"Matthias Sammer hat ein ganz starkes Zeichen gesetzt"

DFB.de: Sie haben 2005 das Leistungszentrum in Leverkusen übernommen. Was wurde seitdem erreicht?

Gelsdorf: Der Verein hat eine Menge Geld in die Hand genommen und dadurch viel bewegt. Wolfgang Holzhäuser und Rudi Völler haben ein offenes Ohr für die Jugendförderung. Im Sommer werden wir einen hauptamtlichen Psychologen für den Jugendbereich einstellen.

DFB.de: Wie hoch ist der Jahresetat für das Nachwuchs-Leistungszentrum in Leverkusen?

Gelsdorf: Ohne eine konkrete Zahl nennen zu wollen – er beträgt mehrere Millionen Euro.

DFB.de: Wie viele Spieler besuchen das Leverkusener Leistungszentrum?

Gelsdorf: Rund 160. Wir lassen unsere Jüngsten direkt in der B-Junioren-Bundesliga spielen, selbst auf die Gefahr hin, dass die es dort anfangs schwer haben und wir ein paar Spiele verlieren. Wir versuchen die Kader möglichst klein zu halten, um auf den einzelnen Spieler eingehen zu können.

DFB.de: Weil ihnen die nachhaltige Entwicklung des einzelnen Spielers wichtiger ist, als der kurzfristige mannschaftliche Erfolg?

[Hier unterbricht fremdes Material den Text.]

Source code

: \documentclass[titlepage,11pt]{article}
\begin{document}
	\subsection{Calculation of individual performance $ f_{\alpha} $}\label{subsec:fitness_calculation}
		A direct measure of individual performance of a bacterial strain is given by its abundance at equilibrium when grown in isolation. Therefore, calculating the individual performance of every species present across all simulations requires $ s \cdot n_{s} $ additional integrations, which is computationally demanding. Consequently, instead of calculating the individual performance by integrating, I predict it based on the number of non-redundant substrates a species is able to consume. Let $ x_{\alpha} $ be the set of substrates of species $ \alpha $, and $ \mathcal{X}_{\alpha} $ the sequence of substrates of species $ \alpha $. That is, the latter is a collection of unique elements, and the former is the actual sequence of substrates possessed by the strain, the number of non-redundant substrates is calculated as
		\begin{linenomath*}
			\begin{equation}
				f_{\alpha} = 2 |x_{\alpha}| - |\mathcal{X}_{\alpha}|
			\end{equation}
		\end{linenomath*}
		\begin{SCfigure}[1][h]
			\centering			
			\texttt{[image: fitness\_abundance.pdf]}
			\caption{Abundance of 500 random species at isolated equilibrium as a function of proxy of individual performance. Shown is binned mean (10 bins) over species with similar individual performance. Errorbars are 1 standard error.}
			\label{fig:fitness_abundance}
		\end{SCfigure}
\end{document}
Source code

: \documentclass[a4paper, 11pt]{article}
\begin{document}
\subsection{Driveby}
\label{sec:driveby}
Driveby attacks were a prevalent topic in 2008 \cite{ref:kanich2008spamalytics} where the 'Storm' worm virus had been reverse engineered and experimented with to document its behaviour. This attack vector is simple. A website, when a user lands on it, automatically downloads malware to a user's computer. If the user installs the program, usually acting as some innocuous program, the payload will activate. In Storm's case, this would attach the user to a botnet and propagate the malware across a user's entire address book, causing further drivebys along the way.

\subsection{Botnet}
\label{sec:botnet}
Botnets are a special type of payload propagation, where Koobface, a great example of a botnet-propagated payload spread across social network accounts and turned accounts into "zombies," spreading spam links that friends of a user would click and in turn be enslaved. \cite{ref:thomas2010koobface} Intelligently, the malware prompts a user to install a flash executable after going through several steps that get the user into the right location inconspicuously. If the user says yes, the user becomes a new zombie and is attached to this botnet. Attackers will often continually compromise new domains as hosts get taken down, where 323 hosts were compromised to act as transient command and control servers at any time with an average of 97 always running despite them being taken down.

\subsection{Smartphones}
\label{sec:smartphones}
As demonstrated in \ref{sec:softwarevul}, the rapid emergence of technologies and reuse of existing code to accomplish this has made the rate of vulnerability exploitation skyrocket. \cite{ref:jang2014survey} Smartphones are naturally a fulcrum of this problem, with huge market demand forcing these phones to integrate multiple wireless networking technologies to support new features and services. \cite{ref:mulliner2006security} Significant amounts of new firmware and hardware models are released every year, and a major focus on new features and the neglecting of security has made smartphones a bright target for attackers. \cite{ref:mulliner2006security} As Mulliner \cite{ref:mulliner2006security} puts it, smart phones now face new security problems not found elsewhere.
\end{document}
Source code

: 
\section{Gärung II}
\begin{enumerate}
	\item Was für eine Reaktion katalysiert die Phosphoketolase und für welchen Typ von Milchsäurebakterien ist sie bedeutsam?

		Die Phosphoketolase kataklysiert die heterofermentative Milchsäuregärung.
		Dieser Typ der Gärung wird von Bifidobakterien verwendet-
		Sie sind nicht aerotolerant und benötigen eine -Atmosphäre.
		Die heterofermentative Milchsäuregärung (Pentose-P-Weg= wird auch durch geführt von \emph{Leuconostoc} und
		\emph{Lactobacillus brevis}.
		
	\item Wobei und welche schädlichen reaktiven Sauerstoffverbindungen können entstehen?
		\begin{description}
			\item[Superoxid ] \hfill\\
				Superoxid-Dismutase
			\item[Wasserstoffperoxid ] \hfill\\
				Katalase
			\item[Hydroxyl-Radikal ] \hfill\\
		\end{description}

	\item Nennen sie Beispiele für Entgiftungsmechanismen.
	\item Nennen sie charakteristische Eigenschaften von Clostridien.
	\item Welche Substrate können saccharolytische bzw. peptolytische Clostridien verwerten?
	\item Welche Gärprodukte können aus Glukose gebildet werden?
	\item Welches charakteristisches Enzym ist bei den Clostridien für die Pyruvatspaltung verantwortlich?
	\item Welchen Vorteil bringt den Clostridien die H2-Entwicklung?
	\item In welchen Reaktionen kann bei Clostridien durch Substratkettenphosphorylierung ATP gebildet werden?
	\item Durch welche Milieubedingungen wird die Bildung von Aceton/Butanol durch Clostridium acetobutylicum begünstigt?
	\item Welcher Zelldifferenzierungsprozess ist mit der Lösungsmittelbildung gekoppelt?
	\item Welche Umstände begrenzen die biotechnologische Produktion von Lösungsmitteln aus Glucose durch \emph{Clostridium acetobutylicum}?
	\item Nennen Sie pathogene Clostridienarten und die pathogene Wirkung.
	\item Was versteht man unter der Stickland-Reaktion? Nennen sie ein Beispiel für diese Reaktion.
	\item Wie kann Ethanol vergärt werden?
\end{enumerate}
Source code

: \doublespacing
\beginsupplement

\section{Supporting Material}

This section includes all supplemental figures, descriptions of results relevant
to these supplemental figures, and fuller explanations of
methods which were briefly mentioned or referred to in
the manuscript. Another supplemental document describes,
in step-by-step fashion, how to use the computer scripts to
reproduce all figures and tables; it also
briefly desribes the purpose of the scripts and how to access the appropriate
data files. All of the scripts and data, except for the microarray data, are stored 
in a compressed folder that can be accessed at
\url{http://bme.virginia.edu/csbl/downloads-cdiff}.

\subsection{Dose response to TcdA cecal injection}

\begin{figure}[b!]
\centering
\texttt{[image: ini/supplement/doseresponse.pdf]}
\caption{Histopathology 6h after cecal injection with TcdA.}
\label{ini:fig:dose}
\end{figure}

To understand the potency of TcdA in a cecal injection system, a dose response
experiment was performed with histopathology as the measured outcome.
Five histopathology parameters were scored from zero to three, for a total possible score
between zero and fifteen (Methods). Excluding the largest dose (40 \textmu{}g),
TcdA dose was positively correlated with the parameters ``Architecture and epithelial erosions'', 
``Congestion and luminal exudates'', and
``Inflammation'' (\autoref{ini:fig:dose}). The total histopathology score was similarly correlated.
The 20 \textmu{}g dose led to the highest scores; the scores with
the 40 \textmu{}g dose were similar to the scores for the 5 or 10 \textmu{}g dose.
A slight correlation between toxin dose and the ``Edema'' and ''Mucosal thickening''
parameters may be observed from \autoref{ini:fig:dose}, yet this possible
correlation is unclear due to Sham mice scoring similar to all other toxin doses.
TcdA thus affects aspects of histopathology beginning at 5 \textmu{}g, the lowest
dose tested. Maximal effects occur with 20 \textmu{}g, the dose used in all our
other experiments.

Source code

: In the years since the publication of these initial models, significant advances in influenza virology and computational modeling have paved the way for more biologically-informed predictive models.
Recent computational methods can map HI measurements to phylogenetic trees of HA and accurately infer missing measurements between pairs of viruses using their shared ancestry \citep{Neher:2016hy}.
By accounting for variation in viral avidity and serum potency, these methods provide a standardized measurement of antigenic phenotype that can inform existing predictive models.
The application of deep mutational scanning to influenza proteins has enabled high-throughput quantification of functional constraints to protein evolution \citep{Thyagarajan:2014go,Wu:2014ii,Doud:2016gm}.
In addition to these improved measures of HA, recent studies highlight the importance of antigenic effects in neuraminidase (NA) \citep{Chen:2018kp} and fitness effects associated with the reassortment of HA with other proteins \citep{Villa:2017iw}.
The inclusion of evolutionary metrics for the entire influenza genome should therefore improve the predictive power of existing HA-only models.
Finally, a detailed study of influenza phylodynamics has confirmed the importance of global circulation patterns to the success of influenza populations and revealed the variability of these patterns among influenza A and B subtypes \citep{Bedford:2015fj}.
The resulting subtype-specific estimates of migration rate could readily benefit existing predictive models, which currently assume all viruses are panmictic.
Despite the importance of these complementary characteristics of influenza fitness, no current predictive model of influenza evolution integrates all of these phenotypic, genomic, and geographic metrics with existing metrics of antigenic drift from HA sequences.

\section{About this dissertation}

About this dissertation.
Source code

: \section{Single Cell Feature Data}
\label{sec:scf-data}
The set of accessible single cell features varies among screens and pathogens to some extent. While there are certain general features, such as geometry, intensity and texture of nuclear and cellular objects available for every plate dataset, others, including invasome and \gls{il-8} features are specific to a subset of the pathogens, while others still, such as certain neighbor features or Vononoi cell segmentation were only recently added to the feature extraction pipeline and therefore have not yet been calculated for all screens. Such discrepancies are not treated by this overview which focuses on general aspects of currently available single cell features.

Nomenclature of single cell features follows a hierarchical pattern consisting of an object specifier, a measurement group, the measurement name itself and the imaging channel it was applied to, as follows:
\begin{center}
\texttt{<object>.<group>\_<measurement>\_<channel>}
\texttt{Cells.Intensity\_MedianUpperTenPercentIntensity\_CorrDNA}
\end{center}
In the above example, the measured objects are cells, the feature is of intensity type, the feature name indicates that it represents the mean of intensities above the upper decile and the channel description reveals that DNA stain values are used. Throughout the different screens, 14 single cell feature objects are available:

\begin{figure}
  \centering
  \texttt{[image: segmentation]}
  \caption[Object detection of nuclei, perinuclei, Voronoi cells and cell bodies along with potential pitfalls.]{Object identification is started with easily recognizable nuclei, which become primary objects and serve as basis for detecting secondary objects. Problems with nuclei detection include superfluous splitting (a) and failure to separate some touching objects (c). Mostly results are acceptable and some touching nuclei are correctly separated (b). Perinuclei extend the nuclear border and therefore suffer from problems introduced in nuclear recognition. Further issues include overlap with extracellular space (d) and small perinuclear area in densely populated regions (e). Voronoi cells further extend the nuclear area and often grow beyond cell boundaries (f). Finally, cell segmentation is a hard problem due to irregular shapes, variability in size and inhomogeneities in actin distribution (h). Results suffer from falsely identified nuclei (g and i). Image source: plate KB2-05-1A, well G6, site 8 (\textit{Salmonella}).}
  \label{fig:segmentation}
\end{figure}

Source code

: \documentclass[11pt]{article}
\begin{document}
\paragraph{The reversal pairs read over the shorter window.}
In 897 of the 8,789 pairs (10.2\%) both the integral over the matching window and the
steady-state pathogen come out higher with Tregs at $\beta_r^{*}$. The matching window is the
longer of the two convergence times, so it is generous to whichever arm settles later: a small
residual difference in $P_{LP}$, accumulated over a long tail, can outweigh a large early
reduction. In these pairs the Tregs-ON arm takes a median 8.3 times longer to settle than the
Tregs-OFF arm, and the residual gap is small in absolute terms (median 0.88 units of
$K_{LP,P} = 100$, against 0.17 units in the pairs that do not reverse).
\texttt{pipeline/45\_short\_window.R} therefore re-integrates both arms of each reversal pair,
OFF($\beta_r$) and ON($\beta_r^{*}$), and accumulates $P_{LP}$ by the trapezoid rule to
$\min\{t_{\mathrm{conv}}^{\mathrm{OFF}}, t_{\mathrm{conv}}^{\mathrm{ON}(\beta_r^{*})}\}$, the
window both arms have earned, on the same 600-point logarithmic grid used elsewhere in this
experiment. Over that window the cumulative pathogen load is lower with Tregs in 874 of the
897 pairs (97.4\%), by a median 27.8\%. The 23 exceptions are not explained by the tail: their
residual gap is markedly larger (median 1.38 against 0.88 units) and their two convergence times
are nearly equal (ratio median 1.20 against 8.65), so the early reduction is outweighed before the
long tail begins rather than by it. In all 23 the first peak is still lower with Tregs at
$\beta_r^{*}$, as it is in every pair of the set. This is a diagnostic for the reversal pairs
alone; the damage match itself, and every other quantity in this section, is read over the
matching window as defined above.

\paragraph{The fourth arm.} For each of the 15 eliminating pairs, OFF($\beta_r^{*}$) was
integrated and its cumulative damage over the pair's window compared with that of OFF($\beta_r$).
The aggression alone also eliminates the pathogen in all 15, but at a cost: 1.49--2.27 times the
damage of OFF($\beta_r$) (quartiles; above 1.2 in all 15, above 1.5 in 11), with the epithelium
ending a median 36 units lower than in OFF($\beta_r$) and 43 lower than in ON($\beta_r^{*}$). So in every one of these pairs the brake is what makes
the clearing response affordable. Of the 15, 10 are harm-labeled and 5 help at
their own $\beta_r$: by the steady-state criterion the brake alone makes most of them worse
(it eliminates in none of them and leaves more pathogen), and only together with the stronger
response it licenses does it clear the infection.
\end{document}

Gelsdorf: Das sagen alle, aber zu einer individuellen Entwicklung gehört auch der Erfolg des Teams. Der Einzelne muss seine individuelle Entwicklung in die Gemeinschaft einbringen. Wir wollen den Jungs beibringen, dass man Fußball schon auch spielt, um zu gewinnen. Alles andere halte ich für verkehrt. In meinem Stab arbeiten 66 Leute, hauptberuflich oder ehrenamtlich. Wir werden daran gemessen, wie viele Spieler welcher Qualität wir für die erste Mannschaft ausbilden, das ist unser Lehrauftrag. Ganz sicher gelten zwei Eckpfeiler: Wir machen hier keinen Breitensport. Gleichzeitig verstehen wir, dass wir im Leistungszentrum keine Profis ausbilden können. Wir schaffen hier nur Voraussetzungen.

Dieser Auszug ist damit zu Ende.